-- What is needed --
Reproduce exactly the lines from the start of the records through the line containing "x briefness right?", both included. Leave the pictures out.

-- Opening Marker --

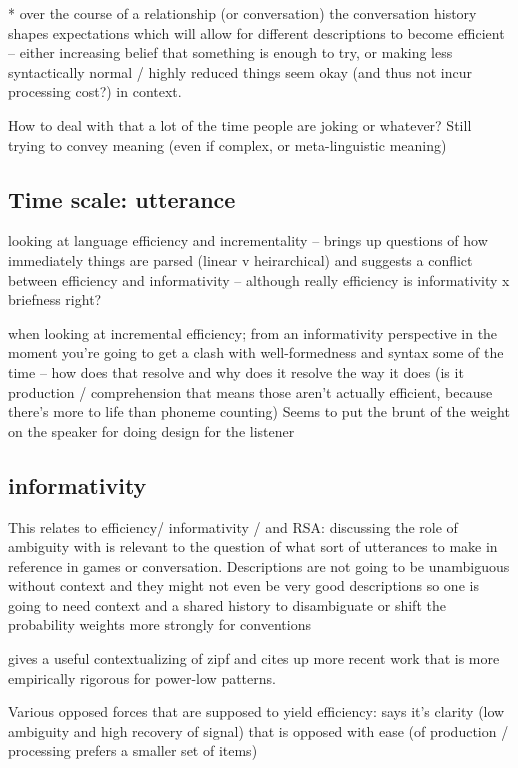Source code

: \documentclass[]{article}
\begin{document}
* over the course of a relationship (or conversation) the conversation history shapes expectations which will allow for different descriptions to become efficient -- either increasing belief that something is enough to try, or making less syntactically normal / highly reduced things seem okay (and thus not incur processing cost?) in context. 

How to deal with that a lot of the time people are joking or whatever? Still trying to convey meaning (even if complex, or meta-linguistic meaning)

\subsection{Time scale: utterance} 
\cite{rubio-fernandez2021} looking at language efficiency and incrementality -- brings up questions of how immediately things are parsed (linear v heirarchical) and suggests a conflict between efficiency and informativity -- although really efficiency is informativity x briefness right? 

\cite{rubio-fernandez2021} when looking at incremental efficiency; from an informativity perspective in the moment you're going to get a clash with well-formedness and syntax some of the time -- how does that resolve and why does it resolve the way it does (is it production / comprehension that means those aren't actually efficient, because there's more to life than phoneme counting) Seems to put the brunt of the weight on the speaker for doing design for the listener 


\subsection{informativity}

This relates to efficiency/ informativity / and RSA: \cite{piantadosi2012} discussing the role of ambiguity with is relevant to the question of what sort of utterances to make in reference in games or conversation. Descriptions are not going to be unambiguous without context and they might not even be very good descriptions so one is going to need context and a shared history to disambiguate or shift the probability weights more strongly for conventions

\cite{piantadosi2012} gives a useful contextualizing of zipf and cites up more recent work that is more empirically rigorous for power-low patterns. 

Various opposed forces that are supposed to yield efficiency: \cite{piantadosi2012} says it's clarity (low ambiguity and high recovery of signal) that is opposed with ease (of production / processing prefers a smaller set of items) 
\end{document}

-- Closing Marker --

-- Answer box --
Source code

: \documentclass[]{article}
\begin{document}
* over the course of a relationship (or conversation) the conversation history shapes expectations which will allow for different descriptions to become efficient -- either increasing belief that something is enough to try, or making less syntactically normal / highly reduced things seem okay (and thus not incur processing cost?) in context. 

How to deal with that a lot of the time people are joking or whatever? Still trying to convey meaning (even if complex, or meta-linguistic meaning)

\subsection{Time scale: utterance} 
\cite{rubio-fernandez2021} looking at language efficiency and incrementality -- brings up questions of how immediately things are parsed (linear v heirarchical) and suggests a conflict between efficiency and informativity -- although really efficiency is informativity x briefness right? 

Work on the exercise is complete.